H.B. 1342’s revisions include (i) forgiveness for license revocations that are due solely to non-payment of penalties under a previous agency order and who is now paying and in good standing; the creation of “restricted” licenses for persons who would otherwise have their occupational licenses revoked, suspended, or denied; and (iii) the ability to have persons supervise certain restricted licensees in specific occupations.
Very importantly, H.B. 1342 also codifies the legislature’s express intent “to enhance the opportunities for a person to obtain gainful employment after the person has (1) been convicted of an offense; and (2) discharged the sentence for the offense.” It states that Chapter 53 of the Texas Occupations Code shall now be “liberally construed to carry out” that intent.
H.B. 1342 changes the standard of evaluation of whether a criminal conviction directly relates to a licensed occupation and establishes a two-step system for making that determination. Currently (and effective through 9/1/19), the “factors” for determining that a criminal conviction was related to an occupation were contained in two separate sections with little guidance on how each section should be evaluated.
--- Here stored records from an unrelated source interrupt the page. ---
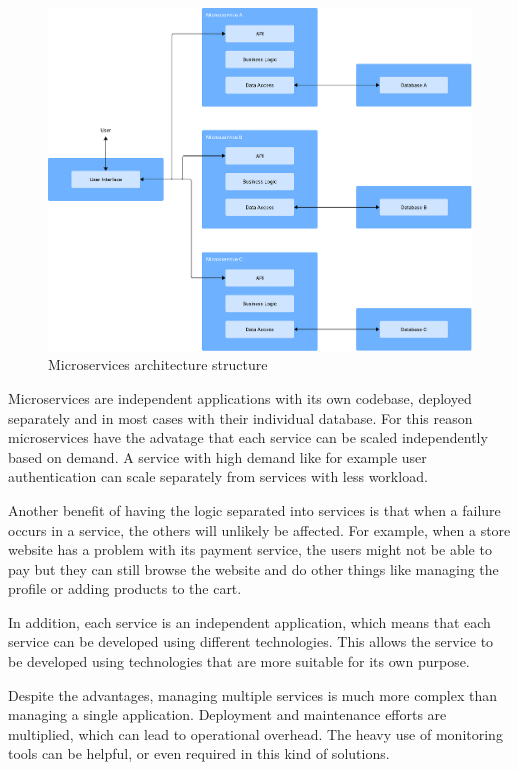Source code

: \begin{figure}[htbp]
	\centering
	\includegraphics[width=\textwidth, height=0.5\textheight, keepaspectratio]{Chapters/Figures/Architectures/microservices.pdf}
	\caption{Microservices architecture structure}
	\label{fig:architectures:microservices}
\end{figure}

Microservices are independent applications with its own codebase, deployed
separately and in most cases with their individual database. For this reason
microservices have the advatage that each service can be scaled independently based on demand. A service with
high demand like for example user authentication can scale separately from
services with less workload\cite{8990350}.

Another benefit of having the logic separated into services is that when
a failure occurs in a service, the others will unlikely be affected. For
example, when a store website has a problem with its payment service, the
users might not be able to pay but they can still browse the website and
do other things like managing the profile or adding products to the cart\cite{8990350}.

In addition, each service is an independent application, which means that each service
can be developed using different technologies\cite{7436659}. This allows the service to
be developed using technologies that are more suitable for its own purpose.

Despite the advantages, managing multiple services is much more complex than managing a single
application\cite{newman2019monolith}. Deployment and maintenance efforts are multiplied, which can
lead to operational overhead. The heavy use of monitoring tools can be
helpful, or even required in this kind of solutions.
Under H.B. 1342, Section 53.022 and 53.023 of the Texas Occupations Code break these factors out, identifying first that the conviction relates to a license and second the “additional factors” to consider after the relational determination is made.
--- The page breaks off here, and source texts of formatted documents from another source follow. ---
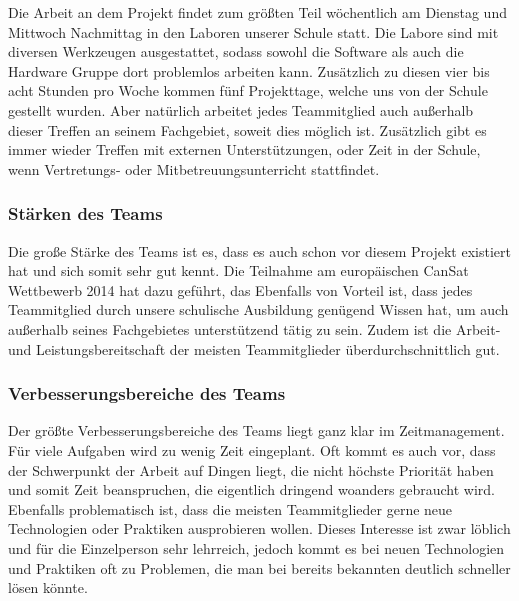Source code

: Die Arbeit an dem Projekt findet zum größten Teil wöchentlich am Dienstag und Mittwoch Nachmittag in den Laboren unserer Schule statt. Die Labore sind mit diversen Werkzeugen ausgestattet, sodass sowohl die Software als auch die Hardware Gruppe dort problemlos arbeiten kann. Zusätzlich zu diesen vier bis acht Stunden pro Woche kommen fünf Projekttage, welche uns von der Schule gestellt wurden. Aber natürlich arbeitet jedes Teammitglied auch außerhalb dieser Treffen an seinem Fachgebiet, soweit dies möglich ist. Zusätzlich gibt es immer wieder Treffen mit externen Unterstützungen, oder Zeit in der Schule, wenn Vertretungs- oder Mitbetreuungsunterricht stattfindet.

\subsubsection{Stärken des Teams}
Die große Stärke des Teams ist es, dass es auch schon vor diesem Projekt existiert hat und sich somit sehr gut kennt. Die Teilnahme am europäischen CanSat Wettbewerb 2014 hat dazu geführt, das Ebenfalls von Vorteil ist, dass jedes Teammitglied durch unsere schulische Ausbildung genügend Wissen hat, um auch außerhalb seines Fachgebietes unterstützend tätig zu sein. Zudem ist die Arbeit- und Leistungsbereitschaft der meisten Teammitglieder überdurchschnittlich gut.

\subsubsection{Verbesserungsbereiche des Teams}
Der größte Verbesserungsbereiche des Teams liegt ganz klar im Zeitmanagement. Für viele Aufgaben wird zu wenig Zeit eingeplant. Oft kommt es auch vor, dass der Schwerpunkt der Arbeit auf Dingen liegt, die nicht höchste Priorität haben und somit Zeit beanspruchen, die eigentlich dringend woanders gebraucht wird. Ebenfalls problematisch ist, dass die meisten Teammitglieder gerne neue Technologien oder Praktiken ausprobieren wollen. Dieses Interesse ist zwar löblich und für die Einzelperson sehr lehrreich, jedoch kommt es bei neuen Technologien und Praktiken oft zu Problemen, die man bei bereits bekannten deutlich schneller lösen könnte.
In another significant change, H.B. 1342 no longer requires a licensee defending his or her license to obtain certain letters of recommendation. Specifically, under the new law, a licensee will no longer be required to obtain letters of recommendation from (i) prosecutors and law enforcement officers who may have arrested the licensee; and (ii) a sheriff or chief of police. Given these parties’ involvement of the licensee’s arrest, such letters were routinely difficult to obtain and, frequently, such persons would refuse to provide such letters. In certain cases, these items would be determinative in the revocation of a license.
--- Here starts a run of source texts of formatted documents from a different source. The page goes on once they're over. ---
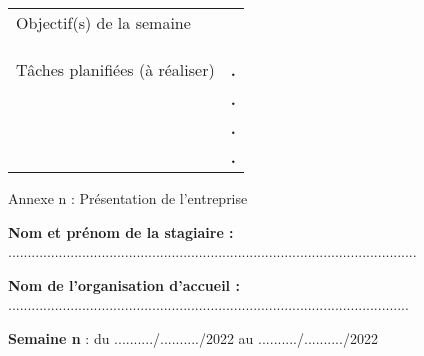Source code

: \documentclass[a4paper,11pt]{article}
\makeatletter
\newcommand{\mktitle}{\@maketitle}
\makeatother
\begin{document}
\begin{center}
\begin{tabular}{|C{6cm}|p{10.3cm}|}
	\hline
	\\
	\hline
	Objectif(s) de la semaine &\\&\\&\\&\\
	\hline
	Tâches planifiées (à réaliser) & \hspace{.2cm}\huge\textbf{.}\\&\hspace{.2cm}\huge\textbf{.}\\&\hspace{.2cm}\huge\textbf{.}\\& \hspace{.2cm}\huge\textbf{.}\\
	\hline
\end{tabular}
\end{center}\newpage

\begin{center}\LARGE Annexe n : Présentation de l'entreprise\end{center}
\newpage

\mktitle\vspace{-.2cm}

\noindent\textbf{Nom et prénom de la stagiaire :} .........................................................................................................\vspace{.4cm}

\noindent\textbf{Nom de l'organisation d'accueil :} .......................................................................................................\vspace{.4cm}

\noindent\textbf{Semaine n} : du ........../........../2022 au ........../........../2022\vspace{-.2cm}
\end{document}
While all of the revisions in H.B. 1342 are beyond the scope of this brief discussion, these changes are likely to increase the ability of Texas citizens to obtain and retain occupational licenses following a criminal conviction while at the same time keeping licensing safeguards in place. It is important that any licensee and any prospective licensee review these changes before applying or renewing a license with TDRL.